## INFORMATION SUPPLIED
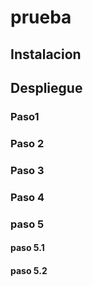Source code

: # prueba
## Instalacion
## Despliegue
### Paso1
### Paso 2
### Paso 3 
### Paso 4
### paso 5
#### paso 5.1
#### paso 5.2
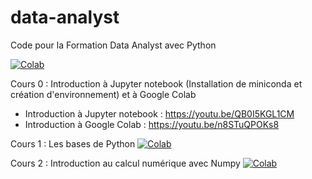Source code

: # data-analyst
Code pour la Formation Data Analyst avec Python

[![Colab](https://colab.research.google.com/assets/colab-badge.svg)](https://colab.research.google.com/github/kevindegila/data-analyst/)

Cours 0 : Introduction à Jupyter notebook (Installation de miniconda et création d'environnement) et à Google Colab 
* Introduction à Jupyter notebook : https://youtu.be/QB0I5KGL1CM
* Introduction à Google Colab : https://youtu.be/n8STuQPOKs8

Cours 1 : Les bases de Python [![Colab](https://colab.research.google.com/assets/colab-badge.svg)](https://colab.research.google.com/github/kevindegila/data-analyst/blob/main/01_Les_Bases_de_Python.ipynb)

Cours 2 : Introduction au calcul numérique avec Numpy [![Colab](https://colab.research.google.com/assets/colab-badge.svg)](https://colab.research.google.com/github/kevindegila/data-analyst/blob/main/02_Introduction_au_calcul_numerique_avec_Python.ipynb)
	

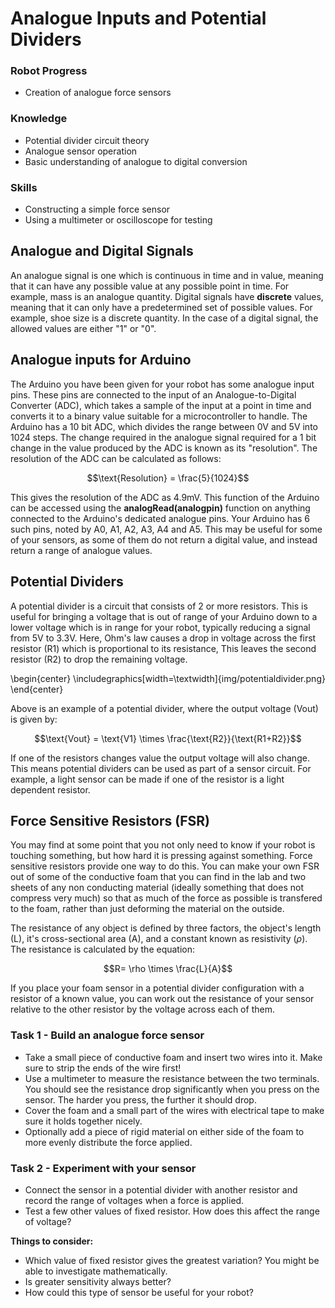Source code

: # Analogue Inputs and Potential Dividers

### Robot Progress
* Creation of analogue force sensors

### Knowledge
* Potential divider circuit theory
* Analogue sensor operation
* Basic understanding of analogue to digital conversion

### Skills
* Constructing a simple force sensor
* Using a multimeter or oscilloscope for testing

## Analogue and Digital Signals
An analogue signal is one which is continuous in time and in value, meaning that it can have any possible value at any possible point in time. For example, mass is an analogue quantity. Digital signals have **discrete** values, meaning that it can only have a predetermined set of possible values. For example, shoe size is a discrete quantity. In the case of a digital signal, the allowed values are either "1" or "0". 

## Analogue inputs for Arduino

The Arduino you have been given for your robot has some analogue input pins. These pins are connected to the input of an Analogue-to-Digital Converter (ADC), which takes a sample of the input at a point in time and converts it to a binary value suitable for a microcontroller to handle. The Arduino has a 10 bit ADC, which divides the range between 0V and 5V into 1024 steps. The change required in the analogue signal required for a 1 bit change in the value produced by the ADC is known as its "resolution". The resolution of the ADC can be calculated as follows:

$$\text{Resolution} = \frac{5}{1024}$$

This gives the resolution of the ADC as 4.9mV. This function of the Arduino can be accessed using the **analogRead(analogpin)** function on anything connected to the Arduino's dedicated analogue pins. Your Arduino has 6 such pins, noted by A0, A1, A2, A3, A4 and A5. This may be useful for some of your sensors, as some of them do not return a digital value, and instead return a range of analogue values.

## Potential Dividers
A potential divider is a circuit that consists of 2 or more resistors. This is useful for bringing a voltage that is out of range of your Arduino down to a lower voltage which is in range for your robot, typically reducing a signal from 5V to 3.3V. Here, Ohm's law causes a drop in voltage across the first resistor (R1) which is proportional to its resistance, This leaves the second resistor (R2) to drop the remaining voltage.

\begin{center}  \includegraphics[width=\textwidth]{img/potentialdivider.png} \end{center}

Above is an example of a potential divider, where the output voltage (Vout) is given by:

$$\text{Vout} = \text{V1} \times \frac{\text{R2}}{\text{R1+R2}}$$

If one of the resistors changes value the output voltage will also change. This means potential dividers can be used as part of a sensor circuit. For example, a light sensor can be made if one of the resistor is a light dependent resistor.

## Force Sensitive Resistors (FSR)

You may find at some point that you not only need to know if your robot is touching something, but how hard it is pressing against something. Force sensitive resistors provide one way to do this. You can make your own FSR out of some of the conductive foam that you can find in the lab and two sheets of any non conducting material (ideally something that does not compress very much) so that as much of the force as possible is transfered to the foam, rather than just deforming the material on the outside.

The resistance of any object is defined by three factors, the object's length (L), it's cross-sectional area (A), and a constant known as resistivity ($\rho$). The resistance is calculated by the equation:

$$R= \rho \times \frac{L}{A}$$

If you place your foam sensor in a potential divider configuration with a resistor of a known value, you can work out the resistance of your sensor relative to the other resistor by the voltage across each of them.

### Task 1 - Build an analogue force sensor
* Take a small piece of conductive foam and insert two wires into it. Make sure to strip the ends of the wire first! 
* Use a multimeter to measure the resistance between the two terminals. You should see the resistance drop significantly when you press on the sensor. The harder you press, the further it should drop.  
* Cover the foam and a small part of the wires with electrical tape to make sure it holds together nicely.
* Optionally add a piece of rigid material on either side of the foam to more evenly distribute the force applied.

### Task 2 - Experiment with your sensor
* Connect the sensor in a potential divider with another resistor and record the range of voltages when a force is applied.
* Test a few other values of fixed resistor. How does this affect the range of voltage?

**Things to consider:**
* Which value of fixed resistor gives the greatest variation? You might be able to investigate mathematically.
* Is greater sensitivity always better?
* How could this type of sensor be useful for your robot?
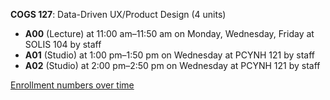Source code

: **COGS 127**: Data-Driven UX/Product Design (4 units)

- **A00** (Lecture) at 11:00 am–11:50 am on Monday, Wednesday, Friday at SOLIS 104 by staff
- **A01** (Studio) at 1:00 pm–1:50 pm on Wednesday at PCYNH 121 by staff
- **A02** (Studio) at 2:00 pm–2:50 pm on Wednesday at PCYNH 121 by staff

[Enrollment numbers over time](./COGS127.tsv)
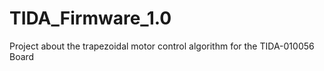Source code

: # TIDA_Firmware_1.0
Project about the trapezoidal motor control algorithm for the TIDA-010056 Board
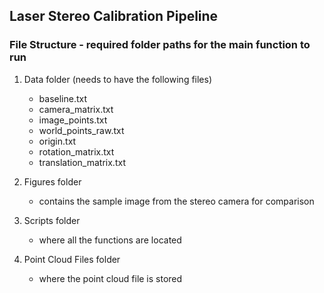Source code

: ## Laser Stereo Calibration Pipeline

### File Structure - required folder paths for the main function to run

1. Data folder (needs to have the following files)
	- baseline.txt
	- camera_matrix.txt
	- image_points.txt
	- world_points_raw.txt
	- origin.txt
	- rotation_matrix.txt
	- translation_matrix.txt

2. Figures folder
	- contains the sample image from the stereo camera for comparison

3. Scripts folder
	- where all the functions are located

4. Point Cloud Files folder
	- where the point cloud file is stored

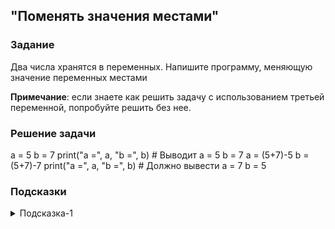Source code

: ## "Поменять значения местами"

### Задание

Два числа хранятся в переменных. Напишите программу, меняющую значение переменных местами

**Примечание**: если знаете как решить задачу с использованием третьей переменной, попробуйте решить без нее.

### Решение задачи
a = 5
b = 7
print("a =", a, "b =", b)  # Выводит a = 5 b = 7
a = (5+7)-5
b = (5+7)-7
print("a =", a, "b =", b)  # Должно вывести a = 7 b = 5

### Подсказки

<details>
<summary>Подсказка-1</summary>
Сначала решите задачу, используя дополнительную переменную. 
Затем попробуйте решить задачу, без использование третьей переменной.
</details>
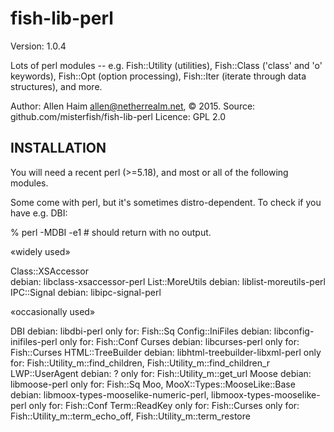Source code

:# fish-lib-perl

Version: 1.0.4

Lots of perl modules -- e.g. Fish::Utility (utilities), Fish::Class ('class' and 'o' keywords), Fish::Opt (option processing), Fish::Iter (iterate through data structures), and more.

Author: Allen Haim <allen@netherrealm.net>, © 2015.
Source: github.com/misterfish/fish-lib-perl
Licence: GPL 2.0

INSTALLATION
------------

You will need a recent perl (>=5.18), and most or all of the following
modules. 

Some come with perl, but it's sometimes distro-dependent.
To check if you have e.g. DBI: 

% perl -MDBI -e1        # should return with no output.

«widely used»

Class::XSAccessor       
 debian: libclass-xsaccessor-perl
List::MoreUtils
 debian: liblist-moreutils-perl
IPC::Signal
 debian: libipc-signal-perl

«occasionally used»

DBI
 debian: libdbi-perl
 only for: Fish::Sq
Config::IniFiles
 debian: libconfig-inifiles-perl
 only for: Fish::Conf
Curses
 debian: libcurses-perl
 only for: Fish::Curses
HTML::TreeBuilder
 debian: libhtml-treebuilder-libxml-perl 
 only for: Fish::Utility_m::find_children, Fish::Utility_m::find_children_r
LWP::UserAgent
 debian: ?
 only for: Fish::Utility_m::get_url
Moose
 debian: libmoose-perl
 only for: Fish::Sq
Moo, MooX::Types::MooseLike::Base
 debian: libmoox-types-mooselike-numeric-perl, libmoox-types-mooselike-perl
 only for: Fish::Conf
Term::ReadKey
 only for: Fish::Curses
 only for: Fish::Utility_m::term_echo_off, Fish::Utility_m::term_restore

                                                        
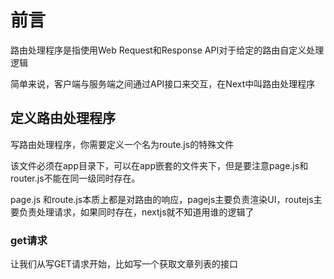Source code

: 

# 前言

路由处理程序是指使用Web Request和Response API对于给定的路由自定义处理逻辑

简单来说，客户端与服务端之间通过API接口来交互，在Next中叫路由处理程序

## 定义路由处理程序

写路由处理程序，你需要定义一个名为route.js的特殊文件

该文件必须在app目录下，可以在app嵌套的文件夹下，但是要注意page.js和router.js不能在同一级同时存在。

page.js 和route.js本质上都是对路由的响应，pagejs主要负责渲染UI，routejs主要负责处理请求，如果同时存在，nextjs就不知道用谁的逻辑了

### get请求
让我们从写GET请求开始，比如写一个获取文章列表的接口




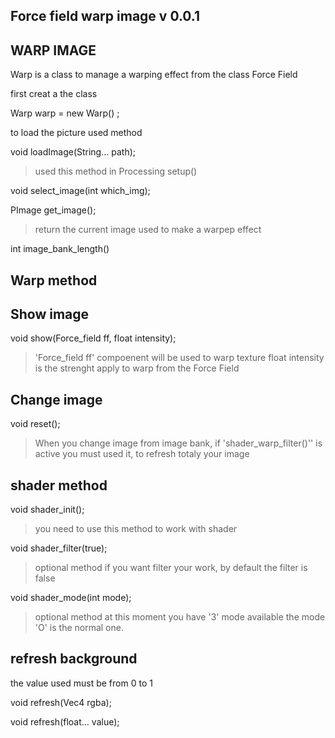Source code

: Force field warp image
v 0.0.1
--

WARP IMAGE
--
Warp is a class to manage a warping effect from the class Force Field

first creat a the class

Warp warp = new Warp() ;


to load the picture used method

void loadImage(String... path);
>used this method in Processing setup()

void select_image(int which_img);

PImage get_image();
>return the current image used to make a warpep effect

int image_bank_length() 


Warp method 
--

Show image
--
void show(Force_field ff, float intensity);
>'Force_field ff' compoenent will be used to warp texture
float intensity is the strenght apply to warp from the Force Field



Change image
--
void reset();
>When you change image from image bank, if 'shader_warp_filter()'' is active you must used it, to refresh totaly your image








shader method
--
void shader_init();
>you need to use this method to work with shader

void shader_filter(true);
>optional method
if you want filter your work, by default the filter is false

void shader_mode(int mode);
>optional method
>at this moment you have '3' mode available the mode 'O' is the normal one.



refresh background
--
the value used must be from 0 to 1

void refresh(Vec4 rgba);

void refresh(float... value);
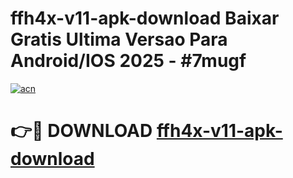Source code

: # ffh4x-v11-apk-download Baixar Gratis Ultima Versao Para Android/IOS 2025 - #7mugf

[![acn](https://github.com/user-attachments/assets/0f9c940e-d8b0-45ae-aac7-cd30a18b3e1c)](https://app.mediaupload.pro/?title=ffh4x-v11-apk-download&ref=7F)

# 👉🔴 DOWNLOAD [ffh4x-v11-apk-download](https://app.mediaupload.pro/?title=ffh4x-v11-apk-download&ref=7F)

## TASK INSTRUCTIONS
Copy the lines above exactly, starting at the one with "Moo, MooX::Types::MooseLike::Base" and ending at the one with "2025 - #7mugf", both included. Leave out any pictures and add nothing else.

## YOUR RESPONSE
Moo, MooX::Types::MooseLike::Base
 debian: libmoox-types-mooselike-numeric-perl, libmoox-types-mooselike-perl
 only for: Fish::Conf
Term::ReadKey
 only for: Fish::Curses
 only for: Fish::Utility_m::term_echo_off, Fish::Utility_m::term_restore

                                                        
Source code

: 

# 前言

路由处理程序是指使用Web Request和Response API对于给定的路由自定义处理逻辑

简单来说，客户端与服务端之间通过API接口来交互，在Next中叫路由处理程序

## 定义路由处理程序

写路由处理程序，你需要定义一个名为route.js的特殊文件

该文件必须在app目录下，可以在app嵌套的文件夹下，但是要注意page.js和router.js不能在同一级同时存在。

page.js 和route.js本质上都是对路由的响应，pagejs主要负责渲染UI，routejs主要负责处理请求，如果同时存在，nextjs就不知道用谁的逻辑了

### get请求
让我们从写GET请求开始，比如写一个获取文章列表的接口




Source code

: Force field warp image
v 0.0.1
--

WARP IMAGE
--
Warp is a class to manage a warping effect from the class Force Field

first creat a the class

Warp warp = new Warp() ;


to load the picture used method

void loadImage(String... path);
>used this method in Processing setup()

void select_image(int which_img);

PImage get_image();
>return the current image used to make a warpep effect

int image_bank_length() 


Warp method 
--

Show image
--
void show(Force_field ff, float intensity);
>'Force_field ff' compoenent will be used to warp texture
float intensity is the strenght apply to warp from the Force Field



Change image
--
void reset();
>When you change image from image bank, if 'shader_warp_filter()'' is active you must used it, to refresh totaly your image








shader method
--
void shader_init();
>you need to use this method to work with shader

void shader_filter(true);
>optional method
if you want filter your work, by default the filter is false

void shader_mode(int mode);
>optional method
>at this moment you have '3' mode available the mode 'O' is the normal one.



refresh background
--
the value used must be from 0 to 1

void refresh(Vec4 rgba);

void refresh(float... value);
Source code

: # ffh4x-v11-apk-download Baixar Gratis Ultima Versao Para Android/IOS 2025 - #7mugf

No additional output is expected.